- YOUR TASK
Count each line below that has "python" anywhere in it. Answer with the total alone.

== == ==

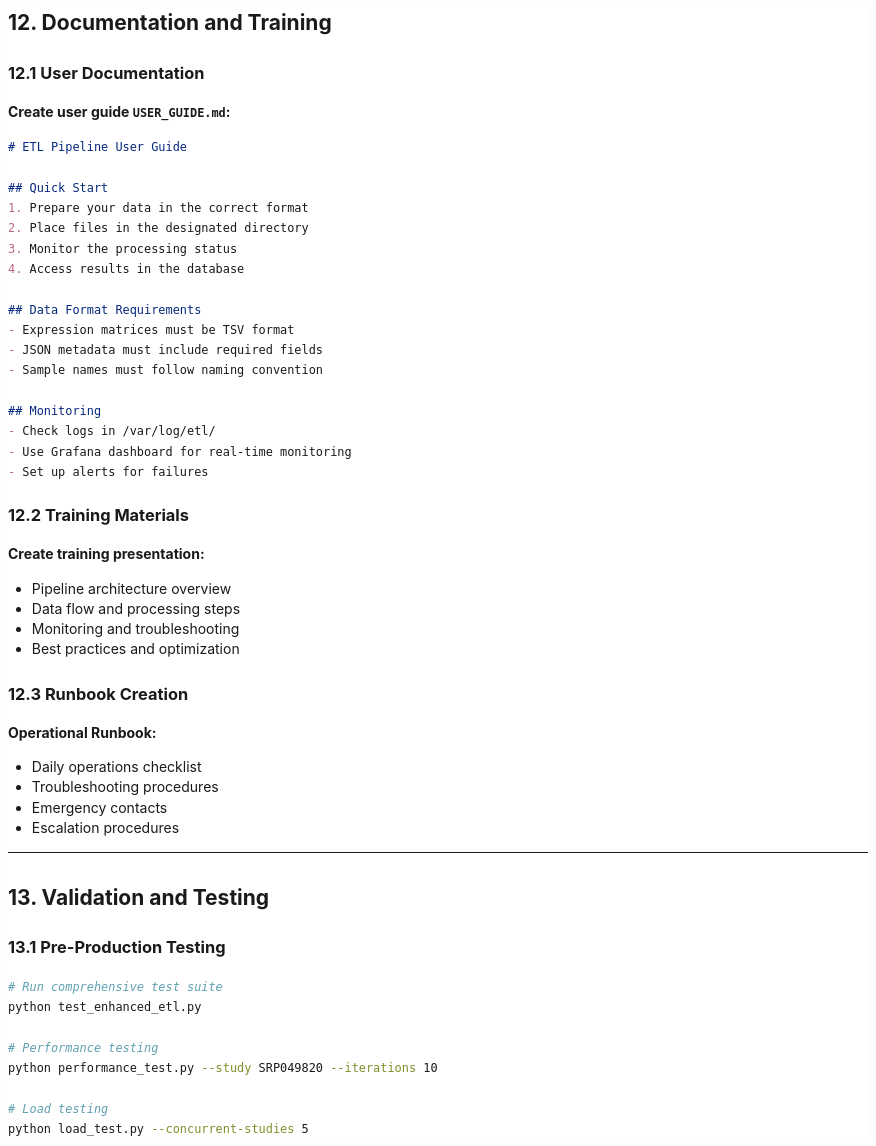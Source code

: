 
## 12. Documentation and Training

### 12.1 User Documentation

**Create user guide `USER_GUIDE.md`:**
```markdown
# ETL Pipeline User Guide

## Quick Start
1. Prepare your data in the correct format
2. Place files in the designated directory
3. Monitor the processing status
4. Access results in the database

## Data Format Requirements
- Expression matrices must be TSV format
- JSON metadata must include required fields
- Sample names must follow naming convention

## Monitoring
- Check logs in /var/log/etl/
- Use Grafana dashboard for real-time monitoring
- Set up alerts for failures
```

### 12.2 Training Materials

**Create training presentation:**
- Pipeline architecture overview
- Data flow and processing steps
- Monitoring and troubleshooting
- Best practices and optimization

### 12.3 Runbook Creation

**Operational Runbook:**
- Daily operations checklist
- Troubleshooting procedures
- Emergency contacts
- Escalation procedures

---

## 13. Validation and Testing

### 13.1 Pre-Production Testing

```bash
# Run comprehensive test suite
python test_enhanced_etl.py

# Performance testing
python performance_test.py --study SRP049820 --iterations 10

# Load testing
python load_test.py --concurrent-studies 5
```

== == ==

- ANSWER BOX
3